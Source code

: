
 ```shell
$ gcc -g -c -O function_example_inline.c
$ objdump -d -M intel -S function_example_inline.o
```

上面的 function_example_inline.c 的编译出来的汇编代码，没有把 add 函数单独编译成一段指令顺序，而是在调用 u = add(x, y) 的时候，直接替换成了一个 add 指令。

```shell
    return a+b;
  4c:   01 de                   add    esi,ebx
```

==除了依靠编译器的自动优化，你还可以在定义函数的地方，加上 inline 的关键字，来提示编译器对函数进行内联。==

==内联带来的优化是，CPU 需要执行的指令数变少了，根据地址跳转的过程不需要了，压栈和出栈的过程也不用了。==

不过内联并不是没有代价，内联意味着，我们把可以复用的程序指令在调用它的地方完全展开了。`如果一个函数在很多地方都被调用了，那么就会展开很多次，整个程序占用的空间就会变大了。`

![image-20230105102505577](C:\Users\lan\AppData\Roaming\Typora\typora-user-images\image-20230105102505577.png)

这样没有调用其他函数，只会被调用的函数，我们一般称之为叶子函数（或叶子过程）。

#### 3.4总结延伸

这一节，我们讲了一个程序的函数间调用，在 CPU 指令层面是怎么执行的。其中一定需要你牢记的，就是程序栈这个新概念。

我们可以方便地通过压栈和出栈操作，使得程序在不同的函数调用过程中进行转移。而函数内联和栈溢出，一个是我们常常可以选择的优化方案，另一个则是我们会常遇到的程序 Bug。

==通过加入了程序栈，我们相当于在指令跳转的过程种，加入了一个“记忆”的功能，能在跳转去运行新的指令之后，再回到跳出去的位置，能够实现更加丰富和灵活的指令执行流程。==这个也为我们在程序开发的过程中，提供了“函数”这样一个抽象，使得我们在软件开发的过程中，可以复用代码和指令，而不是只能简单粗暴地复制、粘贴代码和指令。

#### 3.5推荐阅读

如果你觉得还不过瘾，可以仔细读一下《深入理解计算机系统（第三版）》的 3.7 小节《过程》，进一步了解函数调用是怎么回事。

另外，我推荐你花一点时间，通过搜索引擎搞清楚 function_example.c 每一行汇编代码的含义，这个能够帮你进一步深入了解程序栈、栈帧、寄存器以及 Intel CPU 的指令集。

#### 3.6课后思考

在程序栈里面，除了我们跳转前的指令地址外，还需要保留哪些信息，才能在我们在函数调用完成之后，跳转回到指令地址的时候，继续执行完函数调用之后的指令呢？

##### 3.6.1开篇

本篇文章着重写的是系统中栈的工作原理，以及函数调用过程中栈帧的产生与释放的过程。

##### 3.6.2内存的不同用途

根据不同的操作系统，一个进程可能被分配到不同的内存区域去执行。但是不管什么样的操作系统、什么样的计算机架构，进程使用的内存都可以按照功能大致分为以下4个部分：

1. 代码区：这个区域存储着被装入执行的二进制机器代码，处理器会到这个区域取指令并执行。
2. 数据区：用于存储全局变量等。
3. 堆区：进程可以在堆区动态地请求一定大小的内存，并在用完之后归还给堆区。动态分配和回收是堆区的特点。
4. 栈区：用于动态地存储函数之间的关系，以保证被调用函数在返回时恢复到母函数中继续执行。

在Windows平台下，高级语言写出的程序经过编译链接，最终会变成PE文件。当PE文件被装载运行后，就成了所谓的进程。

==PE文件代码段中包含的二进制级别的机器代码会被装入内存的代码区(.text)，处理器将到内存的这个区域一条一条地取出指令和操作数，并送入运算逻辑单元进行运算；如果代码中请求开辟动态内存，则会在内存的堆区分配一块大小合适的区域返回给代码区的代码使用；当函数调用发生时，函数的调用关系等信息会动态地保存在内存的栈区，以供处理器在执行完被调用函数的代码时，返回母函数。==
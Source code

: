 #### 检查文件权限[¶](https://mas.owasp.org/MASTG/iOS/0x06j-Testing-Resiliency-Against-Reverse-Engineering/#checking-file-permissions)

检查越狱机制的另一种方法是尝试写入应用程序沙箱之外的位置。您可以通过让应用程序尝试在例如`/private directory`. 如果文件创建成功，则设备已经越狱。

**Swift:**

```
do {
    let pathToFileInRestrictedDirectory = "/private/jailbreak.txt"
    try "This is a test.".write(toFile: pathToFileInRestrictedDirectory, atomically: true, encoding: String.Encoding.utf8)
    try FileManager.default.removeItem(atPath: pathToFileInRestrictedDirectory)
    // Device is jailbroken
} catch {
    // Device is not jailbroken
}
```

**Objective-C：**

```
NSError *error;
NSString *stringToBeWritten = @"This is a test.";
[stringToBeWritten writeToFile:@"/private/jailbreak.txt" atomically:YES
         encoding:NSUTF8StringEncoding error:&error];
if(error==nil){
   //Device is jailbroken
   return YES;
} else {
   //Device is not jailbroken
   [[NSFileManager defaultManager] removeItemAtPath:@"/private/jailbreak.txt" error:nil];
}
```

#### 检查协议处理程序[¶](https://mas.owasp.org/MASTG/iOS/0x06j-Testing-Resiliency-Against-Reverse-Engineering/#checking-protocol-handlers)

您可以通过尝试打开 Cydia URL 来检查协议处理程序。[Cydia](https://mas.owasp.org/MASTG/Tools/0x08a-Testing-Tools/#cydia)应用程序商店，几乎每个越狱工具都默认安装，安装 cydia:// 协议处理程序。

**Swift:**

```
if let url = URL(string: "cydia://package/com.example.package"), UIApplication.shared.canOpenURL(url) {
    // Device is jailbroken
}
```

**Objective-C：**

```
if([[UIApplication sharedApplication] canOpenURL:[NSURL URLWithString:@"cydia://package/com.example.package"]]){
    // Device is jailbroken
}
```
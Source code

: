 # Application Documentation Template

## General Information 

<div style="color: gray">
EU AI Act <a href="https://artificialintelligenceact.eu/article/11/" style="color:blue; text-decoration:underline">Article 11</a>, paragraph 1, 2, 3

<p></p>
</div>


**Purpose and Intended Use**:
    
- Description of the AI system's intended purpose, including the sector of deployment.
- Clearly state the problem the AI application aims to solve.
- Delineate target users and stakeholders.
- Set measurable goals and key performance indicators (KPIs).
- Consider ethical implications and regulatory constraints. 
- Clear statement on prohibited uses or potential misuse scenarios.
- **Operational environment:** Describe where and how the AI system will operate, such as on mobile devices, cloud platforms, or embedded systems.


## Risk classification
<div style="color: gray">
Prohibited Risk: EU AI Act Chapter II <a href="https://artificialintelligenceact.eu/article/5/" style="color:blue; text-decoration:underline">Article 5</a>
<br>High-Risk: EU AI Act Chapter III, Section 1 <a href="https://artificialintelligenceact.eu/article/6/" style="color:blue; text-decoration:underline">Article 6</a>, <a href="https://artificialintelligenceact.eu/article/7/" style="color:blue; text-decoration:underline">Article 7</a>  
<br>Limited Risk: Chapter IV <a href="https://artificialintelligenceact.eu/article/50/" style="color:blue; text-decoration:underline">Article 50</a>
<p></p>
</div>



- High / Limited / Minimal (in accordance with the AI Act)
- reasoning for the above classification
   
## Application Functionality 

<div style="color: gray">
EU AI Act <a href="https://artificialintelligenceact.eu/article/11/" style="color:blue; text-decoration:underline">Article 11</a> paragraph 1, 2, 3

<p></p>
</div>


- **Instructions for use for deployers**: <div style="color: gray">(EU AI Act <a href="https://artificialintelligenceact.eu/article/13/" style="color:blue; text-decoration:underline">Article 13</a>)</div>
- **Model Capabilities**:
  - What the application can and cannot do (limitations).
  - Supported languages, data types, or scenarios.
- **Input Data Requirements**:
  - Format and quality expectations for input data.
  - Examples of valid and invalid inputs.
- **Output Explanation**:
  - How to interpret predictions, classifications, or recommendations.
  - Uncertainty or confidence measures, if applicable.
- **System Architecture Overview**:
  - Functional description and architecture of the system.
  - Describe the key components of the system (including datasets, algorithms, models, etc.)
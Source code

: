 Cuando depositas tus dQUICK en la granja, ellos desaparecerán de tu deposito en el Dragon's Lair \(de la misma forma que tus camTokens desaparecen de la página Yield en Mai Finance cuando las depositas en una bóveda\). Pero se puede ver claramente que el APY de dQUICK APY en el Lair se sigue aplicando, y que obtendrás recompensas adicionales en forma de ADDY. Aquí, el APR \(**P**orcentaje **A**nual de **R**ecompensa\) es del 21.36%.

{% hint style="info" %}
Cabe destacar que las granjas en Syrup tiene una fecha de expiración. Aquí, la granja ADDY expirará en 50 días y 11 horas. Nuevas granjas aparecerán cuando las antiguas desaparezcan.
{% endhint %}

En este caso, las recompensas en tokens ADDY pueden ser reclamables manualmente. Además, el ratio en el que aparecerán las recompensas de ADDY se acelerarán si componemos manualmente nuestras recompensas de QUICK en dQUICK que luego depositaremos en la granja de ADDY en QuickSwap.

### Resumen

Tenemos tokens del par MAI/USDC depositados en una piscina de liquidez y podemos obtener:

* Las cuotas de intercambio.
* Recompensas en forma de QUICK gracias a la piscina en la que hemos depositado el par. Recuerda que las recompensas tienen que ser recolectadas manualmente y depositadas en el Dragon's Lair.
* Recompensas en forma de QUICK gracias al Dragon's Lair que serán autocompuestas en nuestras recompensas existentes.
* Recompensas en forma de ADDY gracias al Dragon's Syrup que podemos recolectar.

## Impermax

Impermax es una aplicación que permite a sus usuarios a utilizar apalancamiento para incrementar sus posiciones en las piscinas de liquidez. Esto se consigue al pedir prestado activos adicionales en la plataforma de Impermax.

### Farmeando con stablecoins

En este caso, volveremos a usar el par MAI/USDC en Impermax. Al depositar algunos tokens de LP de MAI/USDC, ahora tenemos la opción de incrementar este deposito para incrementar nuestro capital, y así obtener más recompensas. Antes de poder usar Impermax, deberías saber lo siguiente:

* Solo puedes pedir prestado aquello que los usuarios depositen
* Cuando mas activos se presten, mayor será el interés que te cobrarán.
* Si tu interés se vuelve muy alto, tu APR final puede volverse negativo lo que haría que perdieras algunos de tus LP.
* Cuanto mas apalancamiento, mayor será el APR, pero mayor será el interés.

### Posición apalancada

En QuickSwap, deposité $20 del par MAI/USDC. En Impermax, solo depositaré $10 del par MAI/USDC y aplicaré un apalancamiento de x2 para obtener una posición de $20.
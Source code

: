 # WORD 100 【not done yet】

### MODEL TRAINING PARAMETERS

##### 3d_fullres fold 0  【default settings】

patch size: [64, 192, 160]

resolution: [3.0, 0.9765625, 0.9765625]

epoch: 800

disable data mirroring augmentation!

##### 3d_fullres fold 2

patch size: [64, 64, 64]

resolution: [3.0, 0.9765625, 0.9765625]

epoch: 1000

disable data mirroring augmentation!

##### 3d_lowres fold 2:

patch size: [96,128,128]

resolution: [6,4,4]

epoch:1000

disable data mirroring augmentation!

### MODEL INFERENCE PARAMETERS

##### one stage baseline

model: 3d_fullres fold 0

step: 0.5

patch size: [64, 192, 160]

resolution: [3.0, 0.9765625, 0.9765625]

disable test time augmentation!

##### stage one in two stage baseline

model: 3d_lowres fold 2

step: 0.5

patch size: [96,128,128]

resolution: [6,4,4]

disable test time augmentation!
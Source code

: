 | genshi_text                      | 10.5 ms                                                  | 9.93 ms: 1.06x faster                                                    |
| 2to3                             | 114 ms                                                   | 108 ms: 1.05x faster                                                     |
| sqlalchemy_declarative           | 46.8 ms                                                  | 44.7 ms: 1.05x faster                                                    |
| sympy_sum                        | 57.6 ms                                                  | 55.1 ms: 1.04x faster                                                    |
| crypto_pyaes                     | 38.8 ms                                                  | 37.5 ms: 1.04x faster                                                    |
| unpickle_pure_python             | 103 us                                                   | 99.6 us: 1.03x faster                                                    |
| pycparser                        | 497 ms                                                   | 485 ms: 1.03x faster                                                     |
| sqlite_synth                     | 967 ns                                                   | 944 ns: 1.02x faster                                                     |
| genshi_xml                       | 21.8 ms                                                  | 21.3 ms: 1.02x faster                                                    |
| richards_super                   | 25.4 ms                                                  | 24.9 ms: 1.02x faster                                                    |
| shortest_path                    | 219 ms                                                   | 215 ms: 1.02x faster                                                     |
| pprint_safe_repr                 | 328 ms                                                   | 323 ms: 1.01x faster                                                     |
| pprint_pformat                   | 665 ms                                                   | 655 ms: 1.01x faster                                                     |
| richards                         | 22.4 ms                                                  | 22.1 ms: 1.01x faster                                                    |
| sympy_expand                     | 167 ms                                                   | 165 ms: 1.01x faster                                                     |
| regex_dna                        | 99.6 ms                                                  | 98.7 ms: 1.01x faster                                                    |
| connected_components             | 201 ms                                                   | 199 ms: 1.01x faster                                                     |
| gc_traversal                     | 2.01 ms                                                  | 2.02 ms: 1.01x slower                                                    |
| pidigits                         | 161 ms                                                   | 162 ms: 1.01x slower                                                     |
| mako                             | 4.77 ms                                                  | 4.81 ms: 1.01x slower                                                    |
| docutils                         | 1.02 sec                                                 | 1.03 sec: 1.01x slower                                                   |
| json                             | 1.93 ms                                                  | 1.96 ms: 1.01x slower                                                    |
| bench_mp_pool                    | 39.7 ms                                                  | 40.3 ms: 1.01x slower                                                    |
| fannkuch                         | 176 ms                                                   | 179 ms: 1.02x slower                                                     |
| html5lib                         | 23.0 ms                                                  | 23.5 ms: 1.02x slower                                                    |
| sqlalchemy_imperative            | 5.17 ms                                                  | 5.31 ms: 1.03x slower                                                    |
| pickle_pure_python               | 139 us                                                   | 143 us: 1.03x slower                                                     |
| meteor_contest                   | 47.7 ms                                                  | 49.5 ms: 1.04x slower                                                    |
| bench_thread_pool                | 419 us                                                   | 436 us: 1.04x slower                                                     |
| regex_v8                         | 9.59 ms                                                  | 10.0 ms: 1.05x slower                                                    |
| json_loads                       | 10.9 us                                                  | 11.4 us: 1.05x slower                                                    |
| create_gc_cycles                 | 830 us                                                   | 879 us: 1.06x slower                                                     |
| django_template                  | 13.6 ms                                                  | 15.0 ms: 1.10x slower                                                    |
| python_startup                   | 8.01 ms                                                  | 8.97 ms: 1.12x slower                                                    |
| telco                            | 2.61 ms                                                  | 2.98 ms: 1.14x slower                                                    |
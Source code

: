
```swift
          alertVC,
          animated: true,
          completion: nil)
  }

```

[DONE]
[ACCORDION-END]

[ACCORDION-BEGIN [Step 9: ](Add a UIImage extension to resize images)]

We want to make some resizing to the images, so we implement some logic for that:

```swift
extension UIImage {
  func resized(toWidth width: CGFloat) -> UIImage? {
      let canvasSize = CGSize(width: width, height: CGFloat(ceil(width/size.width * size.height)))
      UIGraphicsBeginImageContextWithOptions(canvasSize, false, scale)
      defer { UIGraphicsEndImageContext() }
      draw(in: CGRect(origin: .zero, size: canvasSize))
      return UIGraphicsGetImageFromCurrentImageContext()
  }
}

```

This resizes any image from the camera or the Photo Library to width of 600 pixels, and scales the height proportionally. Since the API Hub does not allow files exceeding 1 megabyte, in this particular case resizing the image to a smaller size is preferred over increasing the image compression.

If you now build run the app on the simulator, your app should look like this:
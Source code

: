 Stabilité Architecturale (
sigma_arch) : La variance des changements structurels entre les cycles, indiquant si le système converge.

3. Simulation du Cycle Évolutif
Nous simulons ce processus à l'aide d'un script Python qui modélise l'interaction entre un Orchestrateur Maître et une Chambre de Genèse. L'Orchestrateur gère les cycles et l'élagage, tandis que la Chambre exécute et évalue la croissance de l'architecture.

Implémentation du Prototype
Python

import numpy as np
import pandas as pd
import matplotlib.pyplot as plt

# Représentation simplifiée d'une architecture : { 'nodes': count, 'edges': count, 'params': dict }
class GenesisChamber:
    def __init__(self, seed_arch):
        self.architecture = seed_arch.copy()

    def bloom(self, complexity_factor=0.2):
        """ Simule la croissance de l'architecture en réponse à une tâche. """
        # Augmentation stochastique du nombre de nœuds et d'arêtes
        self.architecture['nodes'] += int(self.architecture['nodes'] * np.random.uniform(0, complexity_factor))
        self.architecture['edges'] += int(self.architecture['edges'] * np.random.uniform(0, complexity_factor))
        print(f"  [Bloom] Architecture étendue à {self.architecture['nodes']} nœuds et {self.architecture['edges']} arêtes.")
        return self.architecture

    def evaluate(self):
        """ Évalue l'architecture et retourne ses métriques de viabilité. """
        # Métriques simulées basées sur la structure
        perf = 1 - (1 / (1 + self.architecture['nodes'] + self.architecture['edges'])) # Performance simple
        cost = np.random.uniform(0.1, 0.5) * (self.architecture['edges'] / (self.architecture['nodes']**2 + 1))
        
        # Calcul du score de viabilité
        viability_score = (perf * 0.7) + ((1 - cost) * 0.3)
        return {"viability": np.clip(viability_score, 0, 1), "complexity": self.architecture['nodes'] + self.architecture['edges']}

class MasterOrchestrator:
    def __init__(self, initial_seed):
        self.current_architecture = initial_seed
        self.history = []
--------
» Try it
Show each line in the entries that holds the string "import".

» Response box
import numpy as np
import pandas as pd
import matplotlib.pyplot as plt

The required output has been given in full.